[Opening Records section]
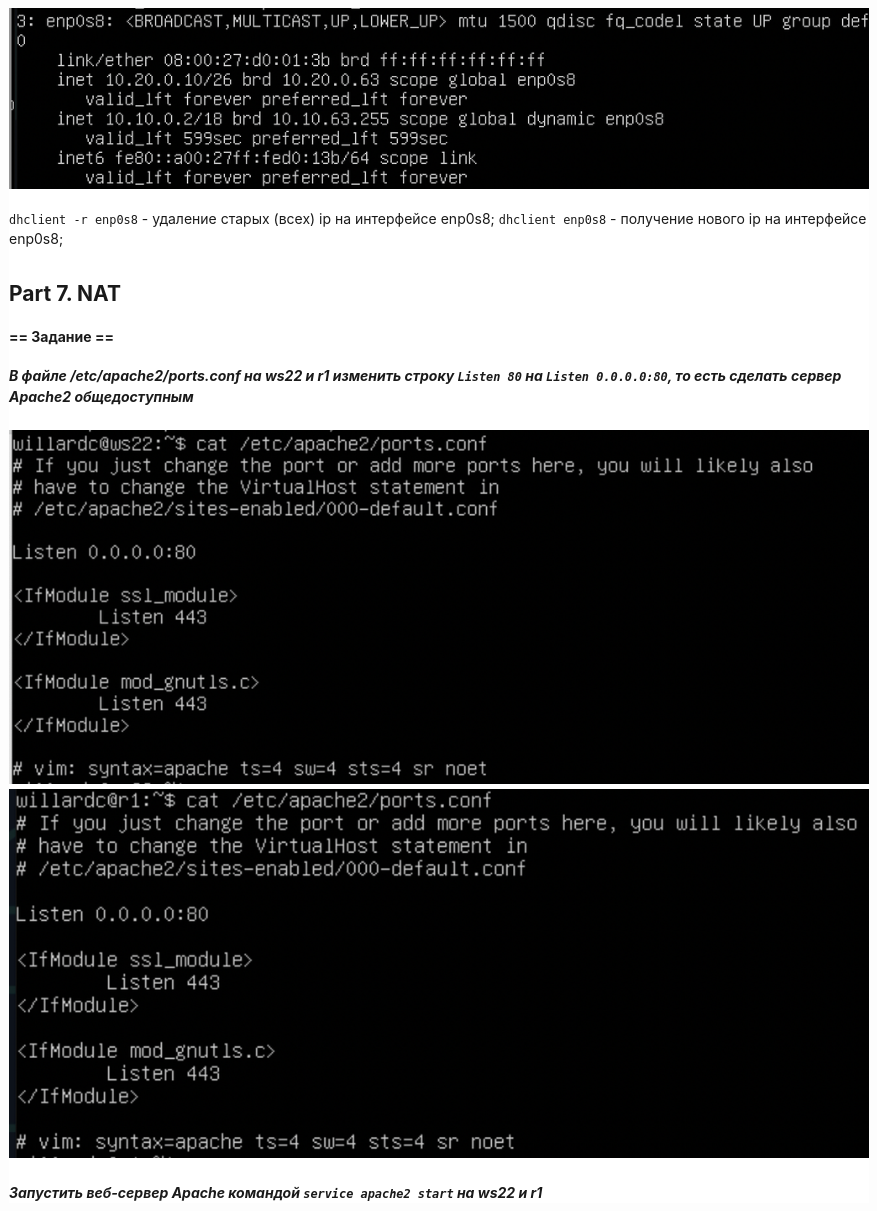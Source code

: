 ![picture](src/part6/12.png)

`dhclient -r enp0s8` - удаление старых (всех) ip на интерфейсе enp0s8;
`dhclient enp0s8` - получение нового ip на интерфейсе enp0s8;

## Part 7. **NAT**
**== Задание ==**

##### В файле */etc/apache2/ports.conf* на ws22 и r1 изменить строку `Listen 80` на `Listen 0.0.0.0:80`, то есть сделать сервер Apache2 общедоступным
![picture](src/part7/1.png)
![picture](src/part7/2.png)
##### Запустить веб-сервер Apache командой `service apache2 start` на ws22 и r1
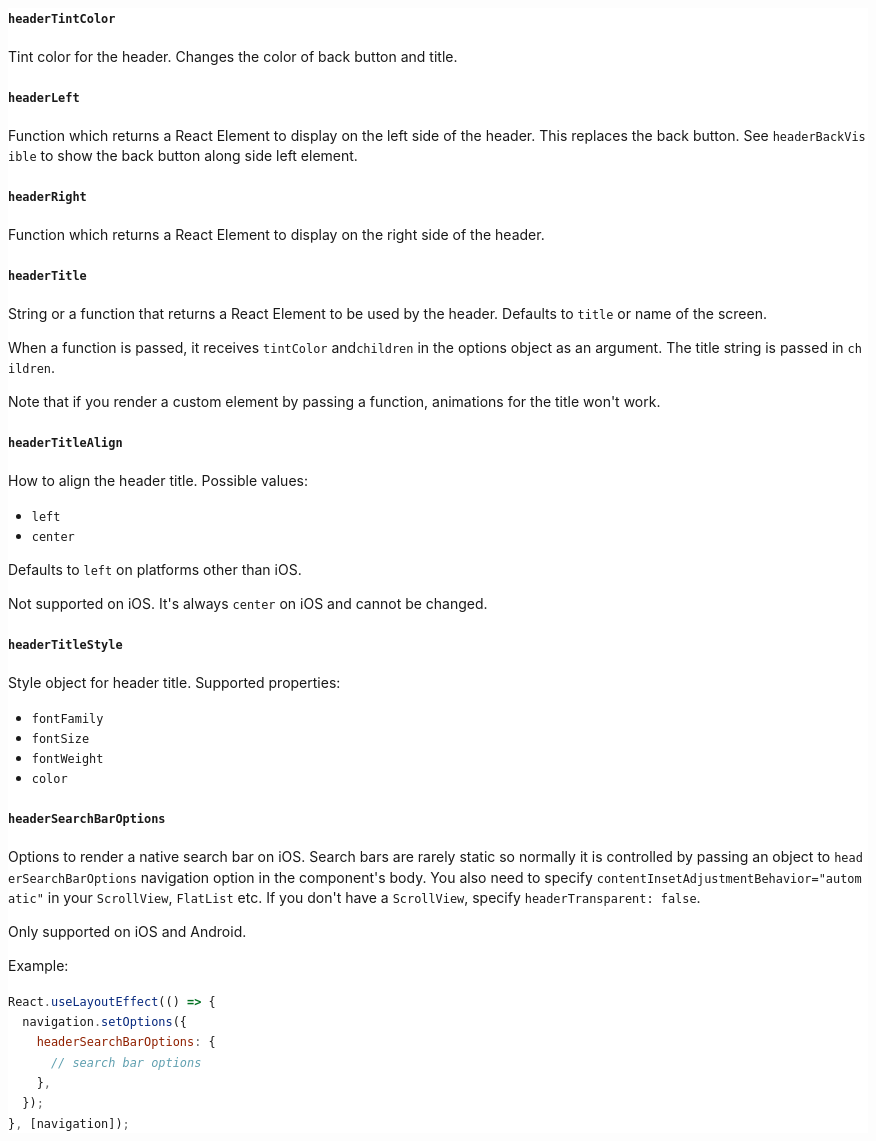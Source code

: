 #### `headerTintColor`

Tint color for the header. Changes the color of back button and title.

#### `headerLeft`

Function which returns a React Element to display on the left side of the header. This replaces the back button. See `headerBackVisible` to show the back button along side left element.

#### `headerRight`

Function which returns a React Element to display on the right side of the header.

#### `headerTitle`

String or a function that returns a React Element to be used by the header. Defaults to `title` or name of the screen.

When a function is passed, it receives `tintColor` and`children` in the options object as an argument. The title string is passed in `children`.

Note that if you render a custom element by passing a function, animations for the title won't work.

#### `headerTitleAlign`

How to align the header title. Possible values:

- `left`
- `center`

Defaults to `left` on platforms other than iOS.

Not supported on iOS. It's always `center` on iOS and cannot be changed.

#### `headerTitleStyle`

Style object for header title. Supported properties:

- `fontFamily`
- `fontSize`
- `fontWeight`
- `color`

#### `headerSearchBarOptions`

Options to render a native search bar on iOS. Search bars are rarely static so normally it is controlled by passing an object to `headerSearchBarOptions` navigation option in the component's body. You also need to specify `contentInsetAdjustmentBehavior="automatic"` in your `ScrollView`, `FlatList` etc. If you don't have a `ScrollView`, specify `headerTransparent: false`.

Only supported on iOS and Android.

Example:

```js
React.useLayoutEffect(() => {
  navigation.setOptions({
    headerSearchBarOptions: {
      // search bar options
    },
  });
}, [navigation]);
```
[Closing Records section]
— Work instructions —
Search the entries for the word "render" and gather every line where it appears.

— Solution —
Note that if you render a custom element by passing a function, animations for the title won't work.
Options to render a native search bar on iOS. Search bars are rarely static so normally it is controlled by passing an object to `headerSearchBarOptions` navigation option in the component's body. You also need to specify `contentInsetAdjustmentBehavior="automatic"` in your `ScrollView`, `FlatList` etc. If you don't have a `ScrollView`, specify `headerTransparent: false`.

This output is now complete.